Type 1 diabetes is increasing faster than genetic drift (the evolutionary change in frequency of a gene variant due to chance) would explain. So what else is going on? Environmental factors are likely to be contributing and attention has focused on the role of gluten proteins (in wheat, rye, and barley) in the development of diabetes. Gluten proteins are more immunogenic than other dietary proteins because they contain lots of the hydrophobic amino acids proline and glutamine that don’t degrade readily in the intestine.  And prenatal exposure to gluten could be relevant to type 1 diabetes development, because the process leading to islet autoimmunity may begin in fetal life. So the question is: does eating a high gluten diet while pregnant increase the risk of having a child who develops type 1 diabetes? In this prospective cohort study, over 66 000 Danish women kept detailed food diaries while pregnant. Interestingly, the ones who ate most gluten (and calories) had the lowest BMI’s. Overall, 0.37% of the offspring had developed type 1 diabetes by the age of 15.6. The risk increased proportionally with increased maternal gluten intake during pregnancy, which certainly warrants further study. Major limitations to the study were that the absolute risk of type 1 diabetes was very low so numbers were small and we don’t know how mums fed their offspring once they were born. It’s bound to make headlines but it’s way too soon to load yet another dietary admonishment on pregnant women for the time being.

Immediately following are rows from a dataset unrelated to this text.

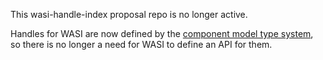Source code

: This wasi-handle-index proposal repo is no longer active.

Handles for WASI are now defined by the [component model type system], so
there is no longer a need for WASI to define an API for them.

[component model type system]: https://github.com/WebAssembly/component-model/blob/main/design/mvp/Explainer.md#type-definitions
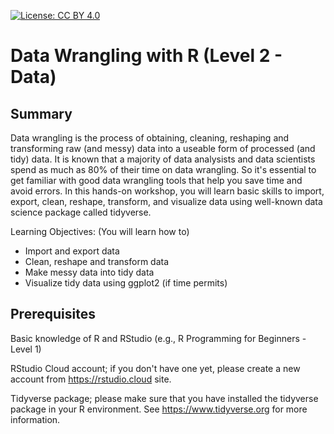 
[![License: CC BY 4.0](https://licensebuttons.net/l/by/4.0/80x15.png)](https://creativecommons.org/licenses/by/4.0/)

# Data Wrangling with R (Level 2 - Data)

## Summary

Data wrangling is the process of obtaining, cleaning, reshaping and transforming raw (and messy) data into a useable form of processed (and tidy) data. It is known that a majority of data analysists and data scientists spend as much as 80% of their time on data wrangling. So it's essential to get familiar with good data wrangling tools that help you save time and avoid errors. In this hands-on workshop, you will learn basic skills to import, export, clean, reshape, transform, and visualize data using well-known data science package called tidyverse.

Learning Objectives: (You will learn how to)

- Import and export data
- Clean, reshape and transform data
- Make messy data into tidy data
- Visualize tidy data using ggplot2 (if time permits)

## Prerequisites

Basic knowledge of R and RStudio (e.g., R Programming for Beginners - Level 1)

RStudio Cloud account; if you don't have one yet, please create a new account from https://rstudio.cloud site.

Tidyverse package; please make sure that you have installed the tidyverse package in your R environment. See https://www.tidyverse.org for more information.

A clear question, with a clear answer
Children can develop bronchiectasis from infections (pneumonia, Tb, or whooping cough); cystic fibrosis; immunodeficiency; or other causes of lung damages. In about 40% of children and adults with bronchiectasis, no cause is found.  Non severe acute exacerbations are usually treated with amoxicillin–clavulanate (Augmentin) but the authors of this Australian/New Zealand study say that azithromycin is also often prescribed because of its convenient once-daily dosing. They wondered if azithromycin was as effective as amoxicillin-clavulanate, couldn’t find any head-to-head studies, and so did one. Simple question with a simple answer; azithromycin is basically fine as an alternative. By 21 days of treatment, 83% of exacerbations had resolved in both groups (though more quickly with amoxicillin-clavulanate). Azithromycin is a good option for children who are allergic to penicillin and once-daily dosing is a big advantage in some families. It must be balanced against a risk of treatment failure, longer exacerbation duration, and the risk of inducing macrolide resistance, say the authors. If only all research asked a clear, relevant question that yielded a straightforward, practical answer.

Ann Robinson is an NHS GP and health writer/broadcaster. She works within her local community and is a trustee of the Anthony Nolan charity.